Ingest Resume — 2026 04 19

Last completed commit

Not yet committed — all new source pages are in working tree, uncommitted.

Session summary

Ingested 87 papers across two condition folders:

  • Endometriosis (raw/endometriosis/): 17 papers ingested, folder COMPLETE
  • Erectile Dysfunction (raw/erectile dysfunction/): 67 papers ingested, 3 skipped (misfiled/irrelevant), 2 duplicates, 1 already existed.
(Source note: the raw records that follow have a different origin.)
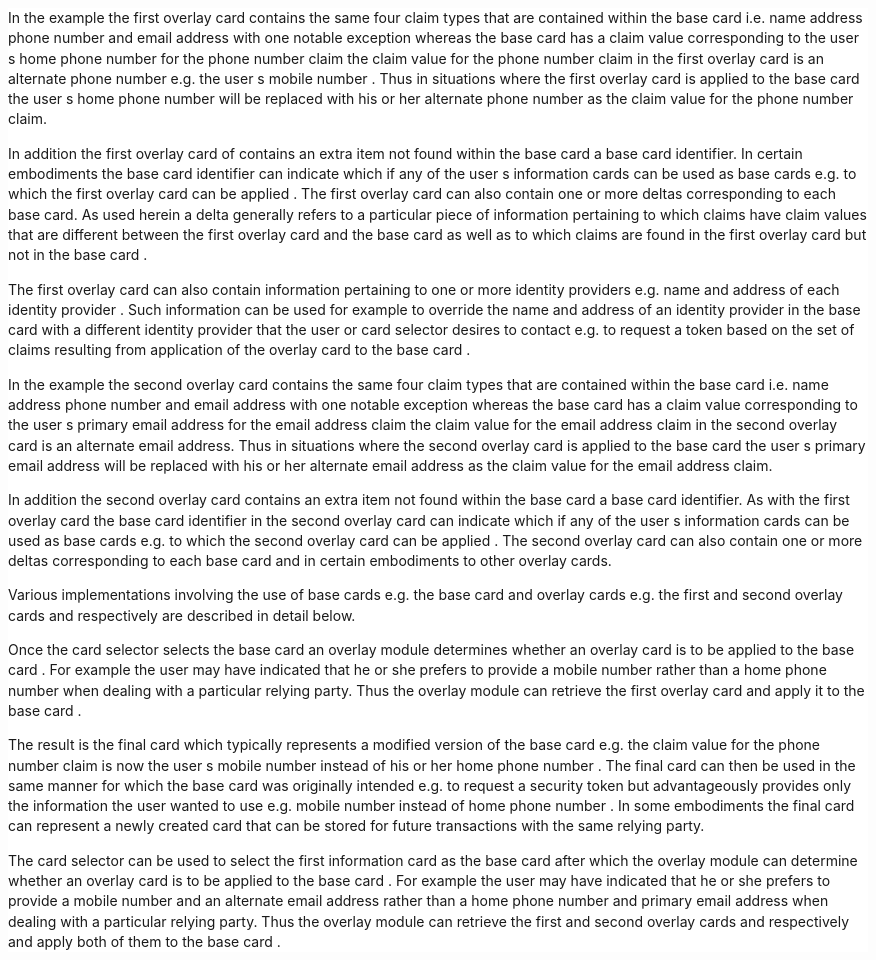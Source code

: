 In the example the first overlay card contains the same four claim types that are contained within the base card i.e. name address phone number and email address with one notable exception whereas the base card has a claim value corresponding to the user s home phone number for the phone number claim the claim value for the phone number claim in the first overlay card is an alternate phone number e.g. the user s mobile number . Thus in situations where the first overlay card is applied to the base card the user s home phone number will be replaced with his or her alternate phone number as the claim value for the phone number claim.

In addition the first overlay card of contains an extra item not found within the base card a base card identifier. In certain embodiments the base card identifier can indicate which if any of the user s information cards can be used as base cards e.g. to which the first overlay card can be applied . The first overlay card can also contain one or more deltas corresponding to each base card. As used herein a delta generally refers to a particular piece of information pertaining to which claims have claim values that are different between the first overlay card and the base card as well as to which claims are found in the first overlay card but not in the base card .

The first overlay card can also contain information pertaining to one or more identity providers e.g. name and address of each identity provider . Such information can be used for example to override the name and address of an identity provider in the base card with a different identity provider that the user or card selector desires to contact e.g. to request a token based on the set of claims resulting from application of the overlay card to the base card .

In the example the second overlay card contains the same four claim types that are contained within the base card i.e. name address phone number and email address with one notable exception whereas the base card has a claim value corresponding to the user s primary email address for the email address claim the claim value for the email address claim in the second overlay card is an alternate email address. Thus in situations where the second overlay card is applied to the base card the user s primary email address will be replaced with his or her alternate email address as the claim value for the email address claim.

In addition the second overlay card contains an extra item not found within the base card a base card identifier. As with the first overlay card the base card identifier in the second overlay card can indicate which if any of the user s information cards can be used as base cards e.g. to which the second overlay card can be applied . The second overlay card can also contain one or more deltas corresponding to each base card and in certain embodiments to other overlay cards.

Various implementations involving the use of base cards e.g. the base card and overlay cards e.g. the first and second overlay cards and respectively are described in detail below.

Once the card selector selects the base card an overlay module determines whether an overlay card is to be applied to the base card . For example the user may have indicated that he or she prefers to provide a mobile number rather than a home phone number when dealing with a particular relying party. Thus the overlay module can retrieve the first overlay card and apply it to the base card .

The result is the final card which typically represents a modified version of the base card e.g. the claim value for the phone number claim is now the user s mobile number instead of his or her home phone number . The final card can then be used in the same manner for which the base card was originally intended e.g. to request a security token but advantageously provides only the information the user wanted to use e.g. mobile number instead of home phone number . In some embodiments the final card can represent a newly created card that can be stored for future transactions with the same relying party.

The card selector can be used to select the first information card as the base card after which the overlay module can determine whether an overlay card is to be applied to the base card . For example the user may have indicated that he or she prefers to provide a mobile number and an alternate email address rather than a home phone number and primary email address when dealing with a particular relying party. Thus the overlay module can retrieve the first and second overlay cards and respectively and apply both of them to the base card .
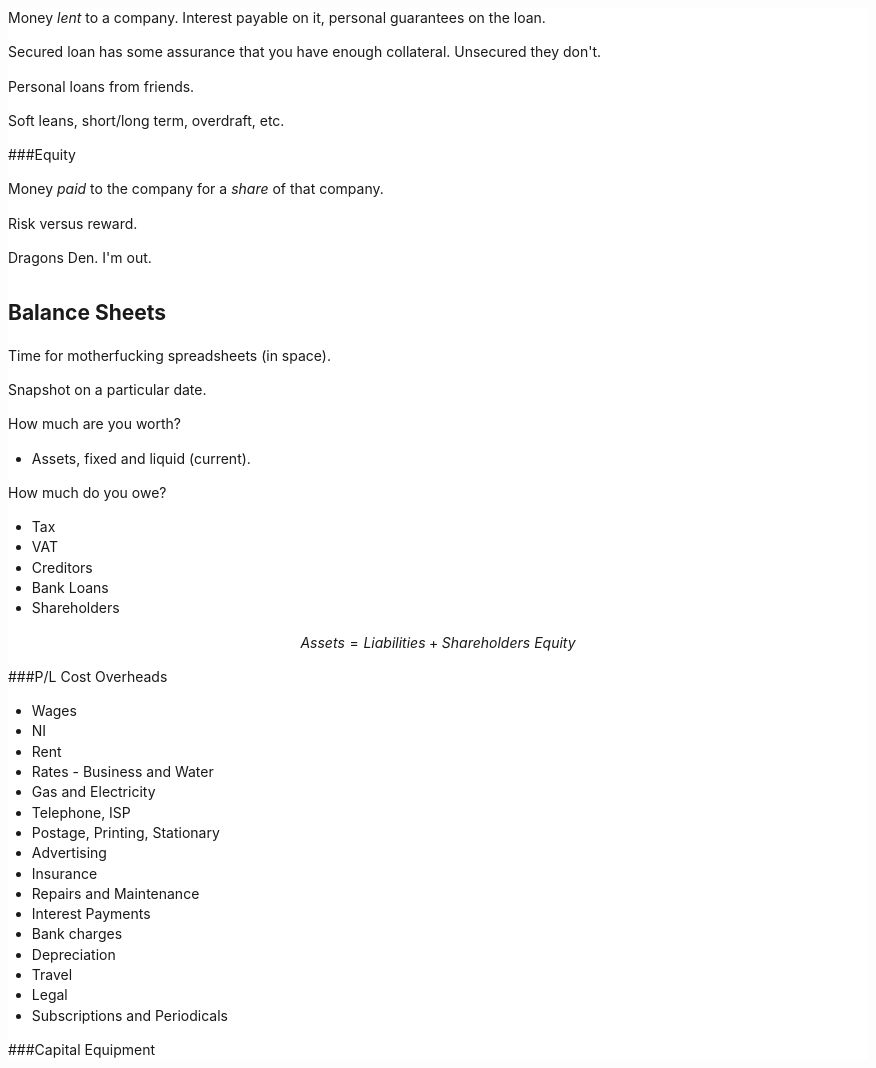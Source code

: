 Money *lent* to a company. Interest payable on it, personal guarantees on the loan.

Secured loan has some assurance that you have enough collateral. Unsecured they don't.

Personal loans from friends.

Soft leans, short/long term, overdraft, etc.


###Equity

Money *paid* to the company for a *share* of that company.

Risk versus reward.

Dragons Den. I'm out.


Balance Sheets
--------------

Time for motherfucking spreadsheets (in space).

Snapshot on a particular date.

How much are you worth?

* Assets, fixed and liquid (current).

How much do you owe?

* Tax
* VAT
* Creditors
* Bank Loans
* Shareholders

$$ Assets = Liabilities + Shareholders\text{ }Equity $$

###P/L Cost Overheads

* Wages
* NI
* Rent
* Rates - Business and Water
* Gas and Electricity
* Telephone, ISP
* Postage, Printing, Stationary
* Advertising
* Insurance
* Repairs and Maintenance
* Interest Payments
* Bank charges
* Depreciation
* Travel
* Legal
* Subscriptions and Periodicals

###Capital Equipment
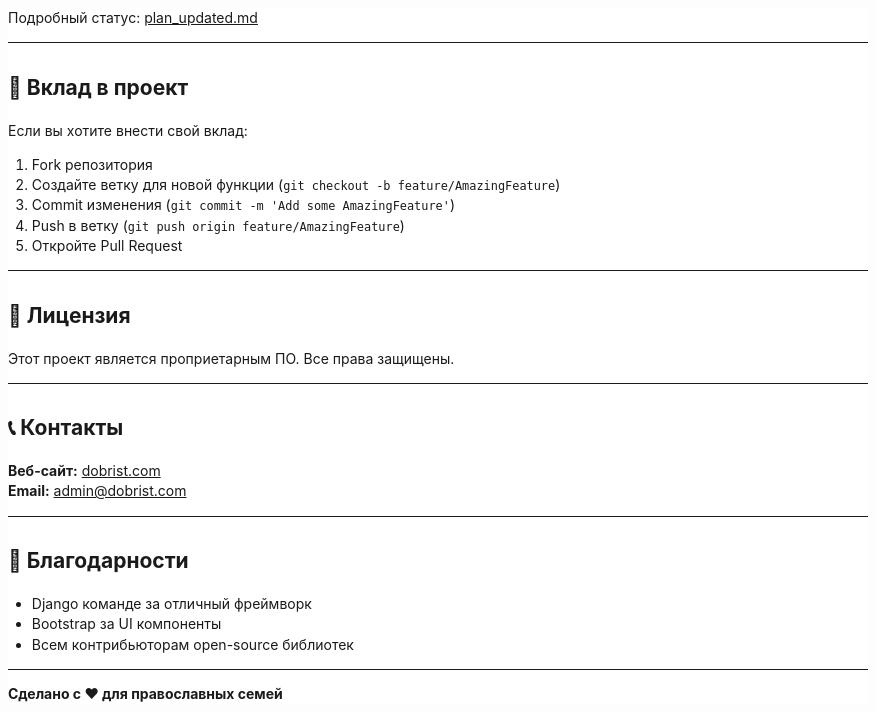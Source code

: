 Подробный статус: [plan_updated.md](plan_updated.md)

---

## 🤝 Вклад в проект

Если вы хотите внести свой вклад:

1. Fork репозитория
2. Создайте ветку для новой функции (`git checkout -b feature/AmazingFeature`)
3. Commit изменения (`git commit -m 'Add some AmazingFeature'`)
4. Push в ветку (`git push origin feature/AmazingFeature`)
5. Откройте Pull Request

---

## 📝 Лицензия

Этот проект является проприетарным ПО. Все права защищены.

---

## 📞 Контакты

**Веб-сайт:** [dobrist.com](https://dobrist.com)  
**Email:** admin@dobrist.com

---

## 🙏 Благодарности

- Django команде за отличный фреймворк
- Bootstrap за UI компоненты
- Всем контрибьюторам open-source библиотек

---

**Сделано с ❤️ для православных семей**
Folder COMPLETE.

Several misfiled papers were noted in the ED folder:

  • Plant virology paper (s12985-024-02361-7.pdf) — skip
  • CSEG Recorder phage column (2019-09-RECORDER) — skip
  • Papers actually about: PND, HPV16/cervical, BV, short bowel syndrome, MDD, BPH, vaginal immunology, pregnancy/preterm birth — ingested with correct condition tags

Next intended batch (priority order)

  1. PMDD (raw/Premenstrual Dysphoric Disorder (PMDD)/): 69 PDFs, only 1 source page exists — nearly dark
  2. Fibromyalgia (raw/Fibromyalgia/): 58 PDFs, 7 source pages — very thin
  3. Cerebral Palsy (raw/Cerebral Palsy/): 79 PDFs, 4 source pages — nearly dark
  4. Graves' Disease (raw/graves-disease/): 21 PDFs, 17 source pages — small gap
  5. Crohn's (raw/crohns/): 129 PDFs, 23 source pages — large gap
  6. NEC (raw/Necrotizing Enterocolitis NEC/): 76 PDFs, 16 source pages
  7. Long COVID (raw/Long COVID/): 122 PDFs, 26 source pages
  8. Hashimoto's (raw/Hashimotos-Thyroiditis/): 237 PDFs, 25 source pages
  9. GERD (raw/Gastroesophageal reflux disease (GERD)/): 239 PDFs, 37 source pages
  10. PPD (raw/Postpartum Depression (PPD)/): 349 PDFs, 52 source pages
  11. Schizophrenia (raw/Schizophrenia/): 211 PDFs, 53 source pages
  12. Parkinson's (raw/parkinsons-disease/): 208 PDFs, 122 source pages
  13. Root-level raw/ PDFs (~260 PDFs): mixed topics, many may already be ingested
  14. Specialty collections: food_heavy_metal_contamination (301), essential_oils (252), metal_chelation_* (multiple folders ~500 total), mismetallation (76), candida_functional_shielding (55), metallomic_signatures (9)
  15. Large disease folders: Autism (199+203), Diabetes Type I (202), Multiple Sclerosis (198), Ovarian Cancer (191), CKD (181), Cardiovascular (172), Colon Cancer (163), Pancreatic Cancer (135), Female Infertility (109)

Anomalies to watch for

  • Many ED PDFs were misfiled (vaginal microbiome, BPH, plant virology, etc.) — other condition folders may have similar misfiling
  • UUID and journal-code filenames are common and require full PDF reading to identify
  • Some folders (PPD, GERD, Hashimoto's, etc.) have nested subdirectories organizing papers by theme — need recursive traversal
  • Duplicate PDFs exist (e.g., microorganisms-13-00130.pdf and microorganisms-13-00130-1.pdf) — check before creating duplicates

Estimated remaining work

~3,600 PDFs across ~40 folders. At ~5 papers per parallel batch, ~720 batches needed. This is a multi-session job spanning many days of autonomous operation.